What are the roles of different subregions of the raphe nuclei in different types of epilepsy?

The raphe nuclei are comprised of the rostral group and the caudal group. The rostral group including the DR and the MR and their forebrain projections are implicated in various models of epilepsy. Intervention studies revealed that these two subregions are particularly implicated in the frequency and duration of the epileptiform activities. Meanwhile, the caudal group also named the medullary raphe are generally regarded to have a function in the SUDEP. Most studies found alterations of the medullary raphe in SUDEP but direct interventional evidence is still lacking. Instead, optogenetic activation of the DR 5-HT neurons significantly alleviated the S-IRA in DBA/1 mouse model of SUDEP. How do the DR participate in respiratory control? Anterograde tracing found that the 5-HT neurons in the DR and the MR have dense projections to the medulla, which may in part explain the role of DR in SUDEP. Since the MR also has dense projections to the medulla, does the MR also have a role in the SUDEP? These questions suggest that more investigations of the exact role of different subregions of the raphe nuclei in different types of epilepsy should be undertaken in the future.

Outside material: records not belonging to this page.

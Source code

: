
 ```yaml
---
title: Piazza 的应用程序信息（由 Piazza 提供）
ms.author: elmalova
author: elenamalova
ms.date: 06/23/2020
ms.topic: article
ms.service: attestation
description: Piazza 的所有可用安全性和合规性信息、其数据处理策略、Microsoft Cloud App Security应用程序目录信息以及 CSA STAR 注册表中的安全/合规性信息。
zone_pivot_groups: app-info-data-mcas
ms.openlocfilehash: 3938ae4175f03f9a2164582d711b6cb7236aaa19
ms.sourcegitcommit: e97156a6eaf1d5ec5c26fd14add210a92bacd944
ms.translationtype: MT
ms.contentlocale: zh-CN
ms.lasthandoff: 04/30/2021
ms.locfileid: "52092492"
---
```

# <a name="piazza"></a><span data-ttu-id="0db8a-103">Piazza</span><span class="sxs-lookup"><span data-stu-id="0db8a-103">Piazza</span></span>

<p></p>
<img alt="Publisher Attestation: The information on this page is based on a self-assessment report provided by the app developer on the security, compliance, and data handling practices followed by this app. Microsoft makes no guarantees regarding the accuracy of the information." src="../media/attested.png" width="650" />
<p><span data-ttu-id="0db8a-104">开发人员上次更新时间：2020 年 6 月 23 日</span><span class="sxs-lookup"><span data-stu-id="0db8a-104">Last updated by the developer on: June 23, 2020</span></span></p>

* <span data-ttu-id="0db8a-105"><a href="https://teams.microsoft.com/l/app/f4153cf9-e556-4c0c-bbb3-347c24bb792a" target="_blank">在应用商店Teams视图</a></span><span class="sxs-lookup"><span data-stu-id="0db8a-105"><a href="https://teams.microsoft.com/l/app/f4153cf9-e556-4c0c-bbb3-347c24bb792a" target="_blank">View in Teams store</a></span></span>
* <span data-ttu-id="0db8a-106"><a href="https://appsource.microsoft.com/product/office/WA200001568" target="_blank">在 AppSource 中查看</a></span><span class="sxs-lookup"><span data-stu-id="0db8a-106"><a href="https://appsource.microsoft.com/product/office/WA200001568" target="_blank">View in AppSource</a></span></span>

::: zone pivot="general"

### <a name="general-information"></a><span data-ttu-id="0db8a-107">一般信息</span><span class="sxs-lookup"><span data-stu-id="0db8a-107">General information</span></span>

What are the downstream circuits underlying the divergent roles of  the raphe nuclei in epilepsy and neural excitability?

Intervention studies found that lesion or pharmacological inhibition of the raphe 5-HTergic systems significantly elevate the severity of seizure, while pharmacological or optogenetic activation of the raphe 5-HTergic systems remarkably inhibit epileptiform activity. But what downstream that the raphe 5-HTergic system modulation influences seizure activity is still largely unknown. System applications of SSRIs have inconsistent effects on different models of epilepsy. However, electrophysiological studies in vitro partly demonstrated that serotonin application in the frontal cortex and limbic systems including the hippocampus and the EC predominately inhibits the epileptiform activity associated with 5-HT1a, 5-HT1b, 5-HT2a, 5-HT2c and 5-HT3 receptors. In addition, systemic application of fluoxetine also had no effect on depression in epilepsy, but activation of postsynaptic 5-HT1a receptors in the hippocampus partly alleviated the depression-like behavior in epilepsy. These results indicated that the 5-HTergic system is complicated and different downstream organizations of the raphe 5-HTergic systems may play different roles through various receptors. Besides, even being the same receptor, it may have opposite function in local neural excitability. For example, activation of 5-HT1a receptor induced hyperpolarization of pyramidal neurons in the dorsal CA1, but increased pyramidal neurons firing in the prefrontal cortex by preferentially inhibiting GABAergic interneurons. Let alone there are 14 kinds of 5-HT receptors with diverse functions in the downstream neural excitability. Therefore, circuit level modulation of the raphe 5-HTergic system should be undertaken in epilepsy and comorbidities by the means of circuit-specific optogenetic and chemogenetic strategies combined with transgenic mice. Furthermore, single cell RNA sequence could help to find circuit-specific molecules which are beneficial for the development for targeting drugs in the future. And clarification of diversities of the raphe 5-HTergic systems, like functions of these circuit-specific molecules and functions of specific 5-HT receptors in specific brain regions, would accelerate the development of 5-HTergic drugs that provide therapeutic help for not only the epilepsy but also many other brain disorders associated with abnormal neural excitability.